I know I left everyone on the edge of their seats with that, “Check back soon!” nonsense.  Did I?  Even just a little bit?  Humor me.

Well, way back when I wrote that post I miscounted (see theme) till I would be doing what I was doing yesterday — signing up for clinicals.  See clinicals are like the crunch time, the make it or break it, the buck stops here, the true determiner of whether or not you can make it in the business (Well, that and passing the class, final, practical, and national written, but eh, who’s keeping track?)  And I’ve been looking forward to this since class started.  So yesterday I find myself frozen with planner in hand, petrified I will make a wrong decision about shift days and times.  What if no one gets hurt?  What if all I see are over-protective moms bringing in their snot-nosed kids?  What if they hate me? What if I’m an idiot and schedule myself right before a big assignment is due (hence planner, but it still crossed my mind)? etc… You get my drift.  Conquering my overwhelming fears, I signed up for two shifts, a morning (0700-1500) and a day (1500-2300) a week apart in November.  I didn’t completely conquer my fears, however, because I’m still nervous I made the wrong decision.  But nervousness is good.  Right?  For 16 hours I get to shadow some person around in the ER and watch, learn and help when I can.  I’ve been in enough ERs to know what basically happens so I’m pretty excited (even about the snot-nosed kids).

That was my big announcement, I hope you guys are satisfied.  If you aren’t…sorry.

More to come later this week about a really interesting concept I’m wrestling through for a paper!

Sphygmomanometer.

According to my friend Emily’s blog, my last blog post was two weeks ago.  For that reason I feel I’m definitely due for another overdue blog post :)
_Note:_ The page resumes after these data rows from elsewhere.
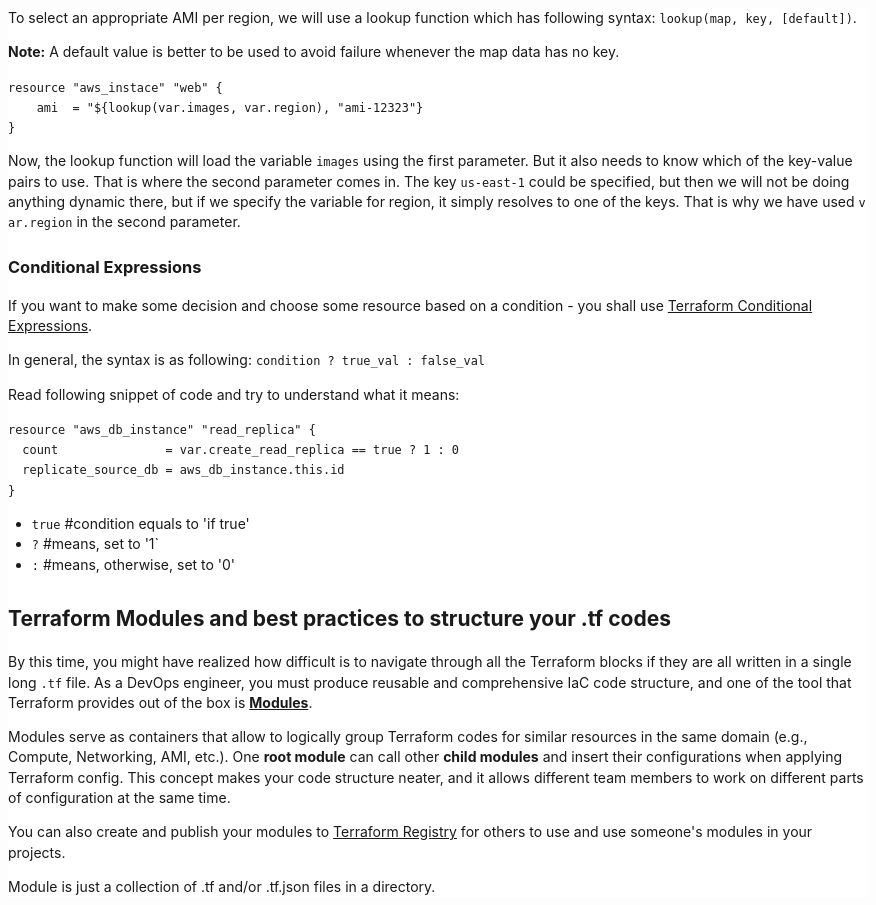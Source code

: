 To select an appropriate AMI per region, we will use a lookup function which has following syntax: `lookup(map, key, [default])`. 

**Note:** A default value is better to be used to avoid failure whenever the map data has no key.

```
resource "aws_instace" "web" {
    ami  = "${lookup(var.images, var.region), "ami-12323"}
}
```

Now, the lookup function will load the variable `images` using the first parameter. But it also needs to know which of the key-value pairs to use. That is where the second parameter comes in. The key `us-east-1` could be specified, but then we will not be doing anything dynamic there, but if we specify the variable for region, it simply resolves to one of the keys. That is why we have used `var.region` in the second parameter.

### Conditional Expressions

If you want to make some decision and choose some resource based on a condition - you shall use [Terraform Conditional Expressions](https://www.terraform.io/docs/language/expressions/conditionals.html).

In general, the syntax is as following: `condition ? true_val : false_val`

Read following snippet of code and try to understand what it means:

```
resource "aws_db_instance" "read_replica" {
  count               = var.create_read_replica == true ? 1 : 0
  replicate_source_db = aws_db_instance.this.id
}
```

- `true` #condition equals to 'if true'
- `?` #means, set to '1`
- `:` #means, otherwise, set to '0'


## Terraform Modules and best practices to structure your .tf codes

By this time, you might have realized how difficult is to navigate through all the Terraform blocks if they are all written in a single long `.tf` file. As a DevOps engineer, you must produce reusable and comprehensive IaC code structure, and one of the tool that Terraform provides out of the box is [**Modules**](https://www.terraform.io/docs/language/modules/index.html).

Modules serve as containers that allow to logically group Terraform codes for similar resources in the same domain (e.g., Compute, Networking, AMI, etc.). One **root module** can call other **child modules** and insert their configurations when applying Terraform config. This concept makes your code structure neater, and it allows different team members to work on different parts of configuration at the same time. 

You can also create and publish your modules to [Terraform Registry](https://registry.terraform.io/browse/modules) for others to use and use someone's modules in your projects.

Module is just a collection of .tf and/or .tf.json files in a directory. 
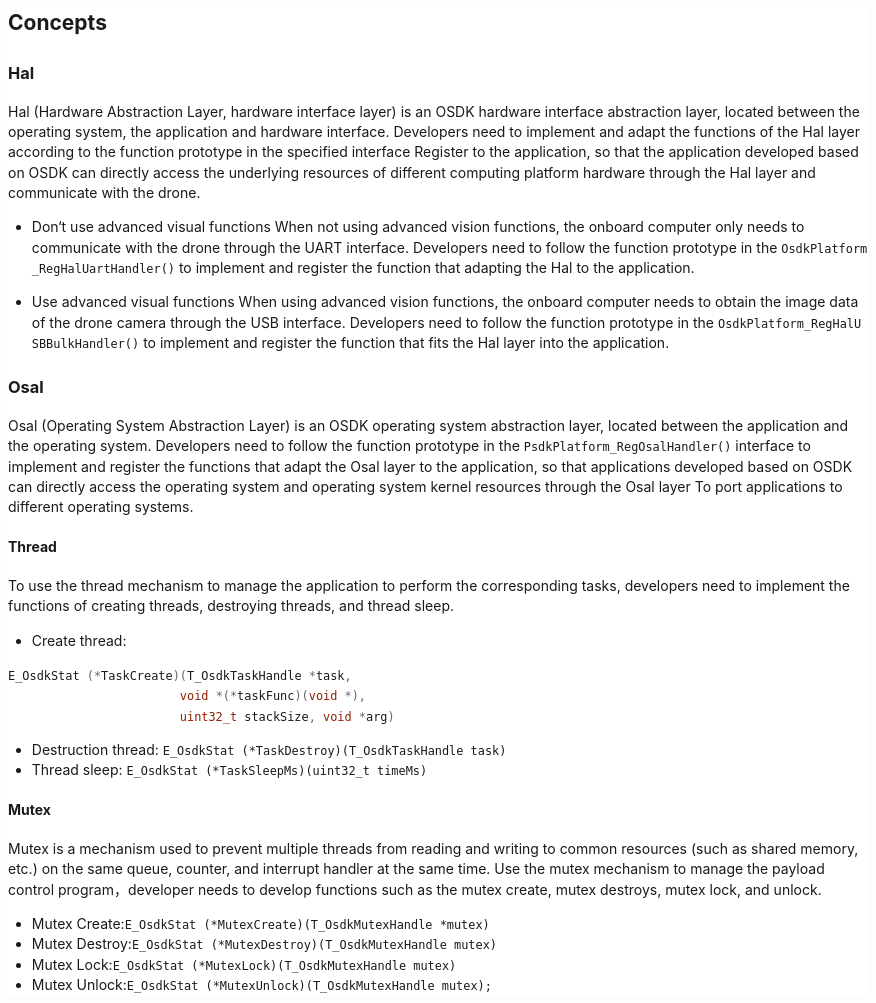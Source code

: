 ## Concepts
### Hal
Hal (Hardware Abstraction Layer, hardware interface layer) is an OSDK hardware interface abstraction layer, located between the operating system, the application and hardware interface. Developers need to implement and adapt the functions of the Hal layer according to the function prototype in the specified interface Register to the application, so that the application developed based on OSDK can directly access the underlying resources of different computing platform hardware through the Hal layer and communicate with the drone.

* Don‘t use advanced visual functions
When not using advanced vision functions, the onboard computer only needs to communicate with the drone through the UART interface. Developers need to follow the function prototype in the `OsdkPlatform_RegHalUartHandler()` to implement and register the function that adapting the Hal to the application.

* Use advanced visual functions
When using advanced vision functions, the onboard computer needs to obtain the image data of the drone camera through the USB interface. Developers need to follow the function prototype in the `OsdkPlatform_RegHalUSBBulkHandler()` to implement and register the function that fits the Hal layer into the application.

### Osal
Osal (Operating System Abstraction Layer) is an OSDK operating system abstraction layer, located between the application and the operating system. Developers need to follow the function prototype in the `PsdkPlatform_RegOsalHandler()` interface to implement and register the functions that adapt the Osal layer to the application, so that applications developed based on OSDK can directly access the operating system and operating system kernel resources through the Osal layer To port applications to different operating systems.

#### Thread
To use the thread mechanism to manage the application to perform the corresponding tasks, developers need to implement the functions of creating threads, destroying threads, and thread sleep.

* Create thread:

```c
E_OsdkStat (*TaskCreate)(T_OsdkTaskHandle *task, 
                        void *(*taskFunc)(void *), 
                        uint32_t stackSize, void *arg)
```

* Destruction thread: `E_OsdkStat (*TaskDestroy)(T_OsdkTaskHandle task)`
* Thread sleep: `E_OsdkStat (*TaskSleepMs)(uint32_t timeMs)`

#### Mutex
Mutex is a mechanism used to prevent multiple threads from reading and writing to common resources (such as shared memory, etc.) on the same queue, counter, and interrupt handler at the same time. Use the mutex mechanism to manage the payload control program，developer needs to develop functions such as the mutex create, mutex destroys, mutex lock, and unlock.

* Mutex Create:`E_OsdkStat (*MutexCreate)(T_OsdkMutexHandle *mutex)`  
* Mutex Destroy:`E_OsdkStat (*MutexDestroy)(T_OsdkMutexHandle mutex)`  
* Mutex Lock:`E_OsdkStat (*MutexLock)(T_OsdkMutexHandle mutex)` 
* Mutex Unlock:`E_OsdkStat (*MutexUnlock)(T_OsdkMutexHandle mutex);`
For starters. I’M TIRED OF BEING SICK!!  Okay, that’s out of the way.  I think I’m going on almost week two of the cold that won’t let go.  It’s quite frustrating, especially now that it’s not bad enough to be couch-ridden and watch movies all day, but still bad enough that I worry about lip-drying effect of having to breathe through my nose all night.  And the cough.  It’s gone from slight, end-of-cold cough, to annoying tickle-in-the-back-of-your-thoat hacking, to productive, phlegm coughing to, finally, the dry tickle it is right now.  Yay.  Maybe I’ll blame it on the changing weather :)

So far I have nine of the twenty sets of vital signs I need for my EMT class.  It’s curious how many people giggle when you tell them to look straight at you to check their pupils.  Is there something I’m missing?  And please, there is a difference between touching somebody for a medical purpose, i.e. breath sounds, skin temp, respirations, and just touching somebody.  I would never dream of coming up to a random guy and putting my hands on his chest, wrist and forehead, but when taking vitals I don’t even think about it.  But I notice, especially when guys are examining girls, they usually leave the listening for breath sounds at the front (chest) till last.  Just do it.  I’m not going to bite you.  Oh well.

Blood pressure.  I’m learning by trial and error that I can trust my gut when I think I’m hearing something.  I was taking BP on someone and it was low, so low I was convinced I was wrong, but when I palpated the BP it came back exactly what I had heard.  So, I think I’m better at this than I think I am.  Although, I still need to do a bunch more before I feel comfortable.

This is an incorrect method as your thumb has its own pulse and you can hear that pulse through your stethoscope instead of the one your listening for...bad file picture.

Okay, this post is getting boring…Sorry.  I was all excited to sit down and write something out, but now I can’t remember what I was so excited about?

The next post won’t be two weeks from now.  I promise.  Mostly because I know that in the next week things will be happening that are very exciting :) Stay tuned!

Random fact of the week:  A BP cuff is also know as a sphygmomanometer.  That’s right.